Tuesday, March 31, 2020

Habits

You’ve heard the maxim that it’s far far more expensive to acquire a new customer than keep an existing one? Part of this is habit. Humans are for the most part creatures of habit. To keep an existing customer, you just need to keep feeding their habit (e.g. a latte every morning at the local Starbucks drive through), and not give them a reason to change it (e.g. keep botching their order). But to get a new customer, you have to get them to change their habits. You have to convince them to do your thing in place of whatever thing they've been doing. That’s a big deal.

I wonder how many of us are going to have our habits rewired due to all of this Coronavirus craziness. Sure, I used to go to Starbucks around 0600 every morning and read for an hour or two. Maybe when all this is over, I realize I can save a lot of calories and money by just making a cup of coffee at home - like I’ve been doing for the past several weeks... or months.

Yeah, I used to go to the gym six times a week. But maybe I can save a lot of time and effort by staying with doing those core floor exercises on my mat in the living room three times a week, and taking a long walk outside for cardio the other three times.
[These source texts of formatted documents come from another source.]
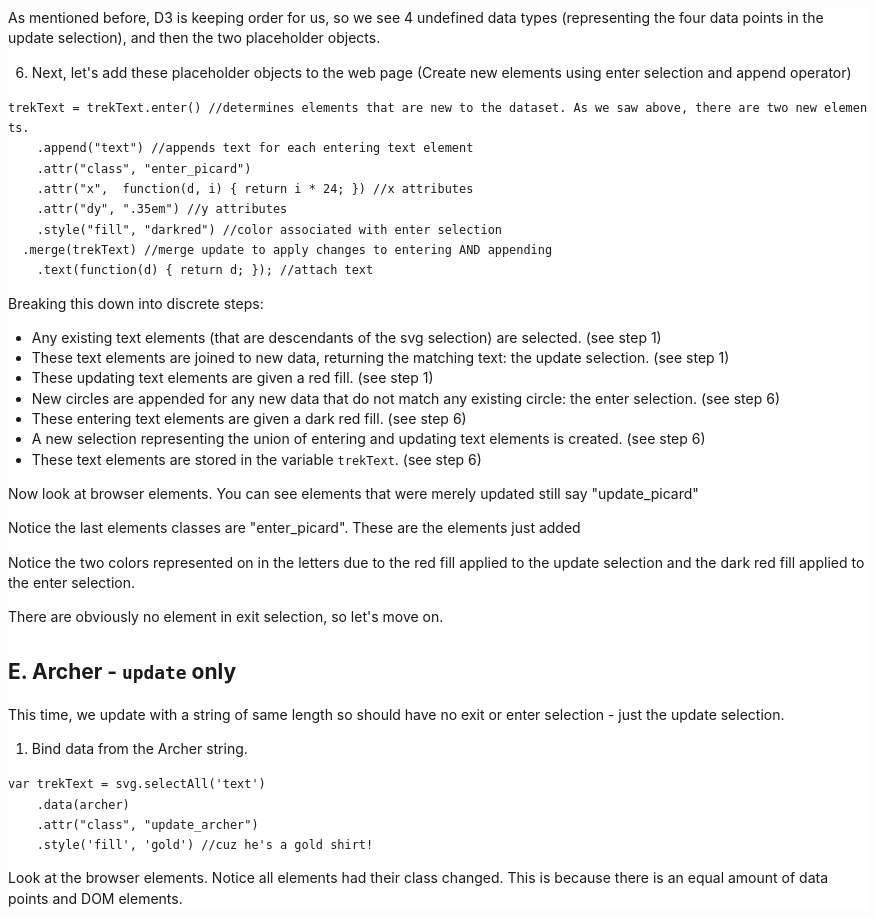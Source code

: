 As mentioned before, D3 is keeping order for us, so we see 4 undefined data types (representing the four data points in the update selection), and then the two placeholder objects.

6) Next, let's add these placeholder objects to the web page (Create new elements using enter selection and append operator)

```
trekText = trekText.enter() //determines elements that are new to the dataset. As we saw above, there are two new elements.
    .append("text") //appends text for each entering text element
    .attr("class", "enter_picard")
    .attr("x",  function(d, i) { return i * 24; }) //x attributes
    .attr("dy", ".35em") //y attributes
    .style("fill", "darkred") //color associated with enter selection
  .merge(trekText) //merge update to apply changes to entering AND appending
    .text(function(d) { return d; }); //attach text
```

Breaking this down into discrete steps:

- Any existing text elements (that are descendants of the svg selection) are selected. (see step 1)
- These text elements are joined to new data, returning the matching text: the update selection. (see step 1)
- These updating text elements are given a red fill. (see step 1)
- New circles are appended for any new data that do not match any existing circle: the enter selection. (see step 6)
- These entering text elements are given a dark red fill. (see step 6)
- A new selection representing the union of entering and updating text elements is created. (see step 6)
- These text elements are stored in the variable `trekText`. (see step 6)

Now look at browser elements. You can see elements that were merely updated still say "update_picard"

Notice the last elements classes are "enter_picard". These are the elements just added

Notice the two colors represented on in the letters due to the red fill applied to the update selection and the dark red fill applied to the enter selection.

There are obviously no element in exit selection, so let's move on.

## E. Archer - `update` only

This time, we update with a string of same length so should have no exit or enter selection - just the update selection.

1) Bind data from the Archer string.

```
var trekText = svg.selectAll('text')
    .data(archer)
    .attr("class", "update_archer")
    .style('fill', 'gold') //cuz he's a gold shirt!
```

Look at the browser elements. Notice all elements had their class changed. This is because there is an equal amount of data points and DOM elements.
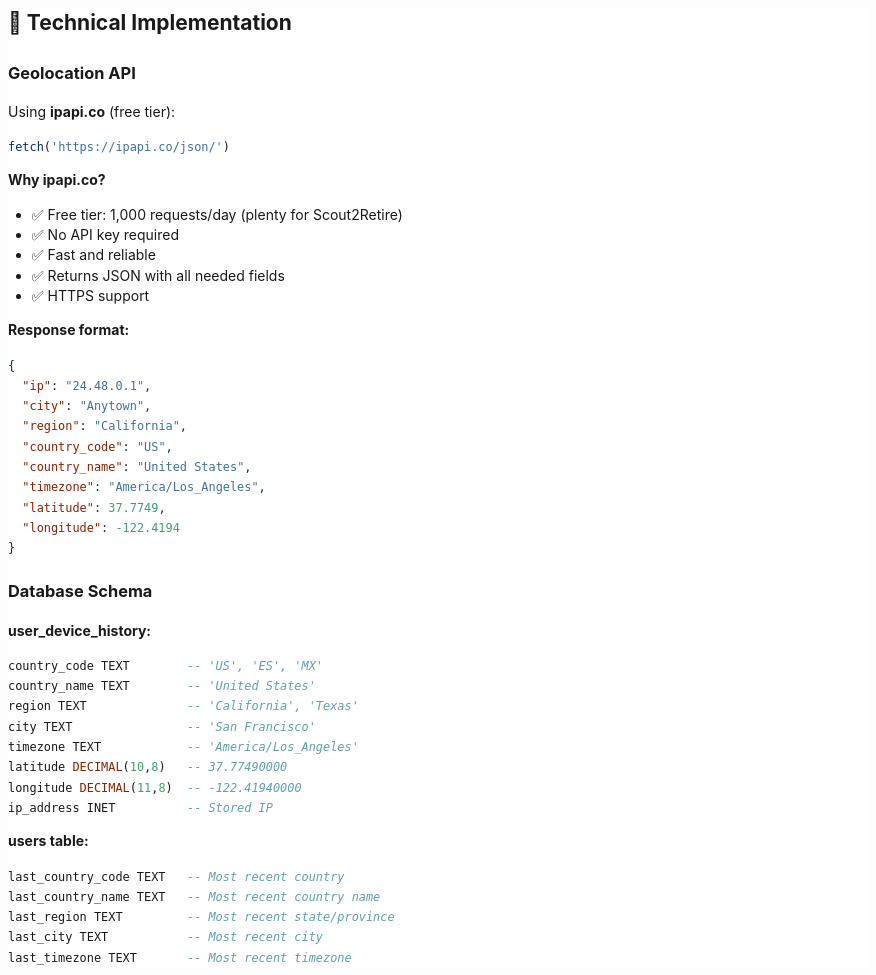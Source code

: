 
## 🔧 Technical Implementation

### **Geolocation API**

Using **ipapi.co** (free tier):
```javascript
fetch('https://ipapi.co/json/')
```

**Why ipapi.co?**
- ✅ Free tier: 1,000 requests/day (plenty for Scout2Retire)
- ✅ No API key required
- ✅ Fast and reliable
- ✅ Returns JSON with all needed fields
- ✅ HTTPS support

**Response format:**
```json
{
  "ip": "24.48.0.1",
  "city": "Anytown",
  "region": "California",
  "country_code": "US",
  "country_name": "United States",
  "timezone": "America/Los_Angeles",
  "latitude": 37.7749,
  "longitude": -122.4194
}
```

### **Database Schema**

**user_device_history:**
```sql
country_code TEXT        -- 'US', 'ES', 'MX'
country_name TEXT        -- 'United States'
region TEXT              -- 'California', 'Texas'
city TEXT                -- 'San Francisco'
timezone TEXT            -- 'America/Los_Angeles'
latitude DECIMAL(10,8)   -- 37.77490000
longitude DECIMAL(11,8)  -- -122.41940000
ip_address INET          -- Stored IP
```

**users table:**
```sql
last_country_code TEXT   -- Most recent country
last_country_name TEXT   -- Most recent country name
last_region TEXT         -- Most recent state/province
last_city TEXT           -- Most recent city
last_timezone TEXT       -- Most recent timezone
```
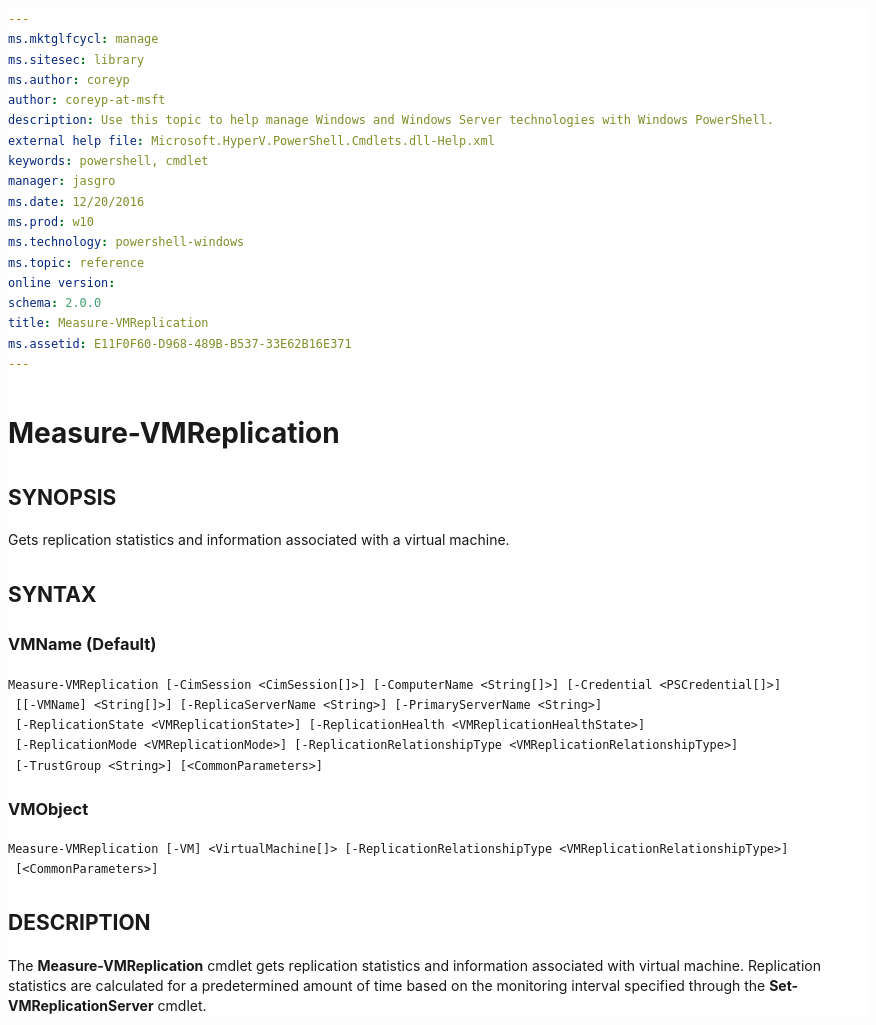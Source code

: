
```yaml
---
ms.mktglfcycl: manage
ms.sitesec: library
ms.author: coreyp
author: coreyp-at-msft
description: Use this topic to help manage Windows and Windows Server technologies with Windows PowerShell.
external help file: Microsoft.HyperV.PowerShell.Cmdlets.dll-Help.xml
keywords: powershell, cmdlet
manager: jasgro
ms.date: 12/20/2016
ms.prod: w10
ms.technology: powershell-windows
ms.topic: reference
online version: 
schema: 2.0.0
title: Measure-VMReplication
ms.assetid: E11F0F60-D968-489B-B537-33E62B16E371
---
```


# Measure-VMReplication

## SYNOPSIS
Gets replication statistics and information associated with a virtual machine.

## SYNTAX

### VMName (Default)
```
Measure-VMReplication [-CimSession <CimSession[]>] [-ComputerName <String[]>] [-Credential <PSCredential[]>]
 [[-VMName] <String[]>] [-ReplicaServerName <String>] [-PrimaryServerName <String>]
 [-ReplicationState <VMReplicationState>] [-ReplicationHealth <VMReplicationHealthState>]
 [-ReplicationMode <VMReplicationMode>] [-ReplicationRelationshipType <VMReplicationRelationshipType>]
 [-TrustGroup <String>] [<CommonParameters>]
```

### VMObject
```
Measure-VMReplication [-VM] <VirtualMachine[]> [-ReplicationRelationshipType <VMReplicationRelationshipType>]
 [<CommonParameters>]
```

## DESCRIPTION
The **Measure-VMReplication** cmdlet gets replication statistics and information associated with virtual machine.
Replication statistics are calculated for a predetermined amount of time based on the monitoring interval specified through the **Set-VMReplicationServer** cmdlet.
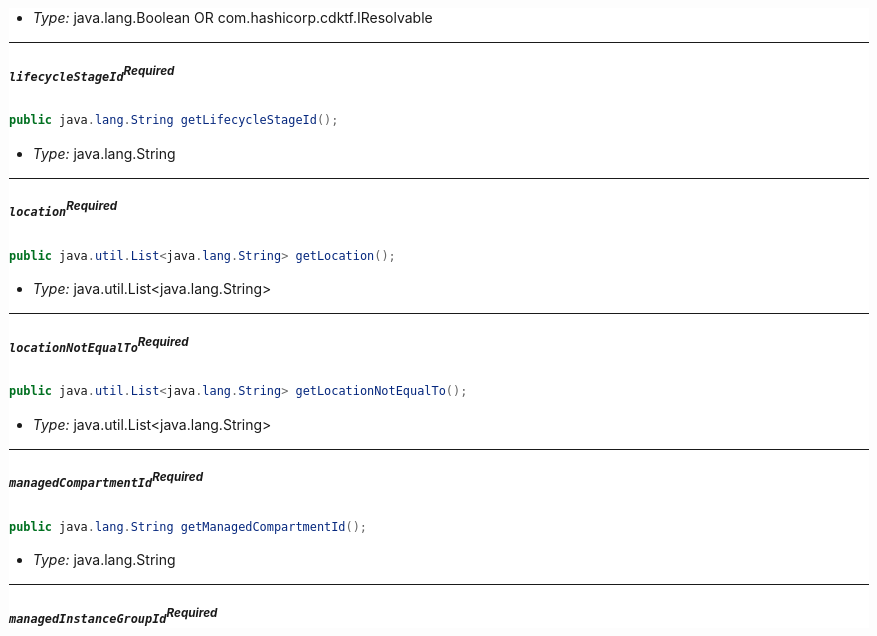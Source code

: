 - *Type:* java.lang.Boolean OR com.hashicorp.cdktf.IResolvable

---

##### `lifecycleStageId`<sup>Required</sup> <a name="lifecycleStageId" id="rhizo-co-terraform-provider-oci.dataOciOsManagementHubScheduledJobs.DataOciOsManagementHubScheduledJobs.property.lifecycleStageId"></a>

```java
public java.lang.String getLifecycleStageId();
```

- *Type:* java.lang.String

---

##### `location`<sup>Required</sup> <a name="location" id="rhizo-co-terraform-provider-oci.dataOciOsManagementHubScheduledJobs.DataOciOsManagementHubScheduledJobs.property.location"></a>

```java
public java.util.List<java.lang.String> getLocation();
```

- *Type:* java.util.List<java.lang.String>

---

##### `locationNotEqualTo`<sup>Required</sup> <a name="locationNotEqualTo" id="rhizo-co-terraform-provider-oci.dataOciOsManagementHubScheduledJobs.DataOciOsManagementHubScheduledJobs.property.locationNotEqualTo"></a>

```java
public java.util.List<java.lang.String> getLocationNotEqualTo();
```

- *Type:* java.util.List<java.lang.String>

---

##### `managedCompartmentId`<sup>Required</sup> <a name="managedCompartmentId" id="rhizo-co-terraform-provider-oci.dataOciOsManagementHubScheduledJobs.DataOciOsManagementHubScheduledJobs.property.managedCompartmentId"></a>

```java
public java.lang.String getManagedCompartmentId();
```

- *Type:* java.lang.String

---

##### `managedInstanceGroupId`<sup>Required</sup> <a name="managedInstanceGroupId" id="rhizo-co-terraform-provider-oci.dataOciOsManagementHubScheduledJobs.DataOciOsManagementHubScheduledJobs.property.managedInstanceGroupId"></a>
Maybe I learn an important lesson: I don’t really need Starbucks four dollar lattes, or an expensive gym membership.

Could be a lot of places are going to find out a lot of their regulars aren’t coming back.

Other ideas:

Businesses are slow to rehire, acting conservatively in the face of an uncertain future (H/T to Demian Neidetcher).

Businesses find their old employees have made other plans, so they are forced to hire new people who must be retrained, preventing them from achieving their prior level of service, at least anytime soon.

Businesses don't survive this, forcing us to make other accommodations anyway (H/T to Kelly Dixon).

I think it's going to be a substantially different world at the far end of all of this; not just politically and medically, but professionally and personally.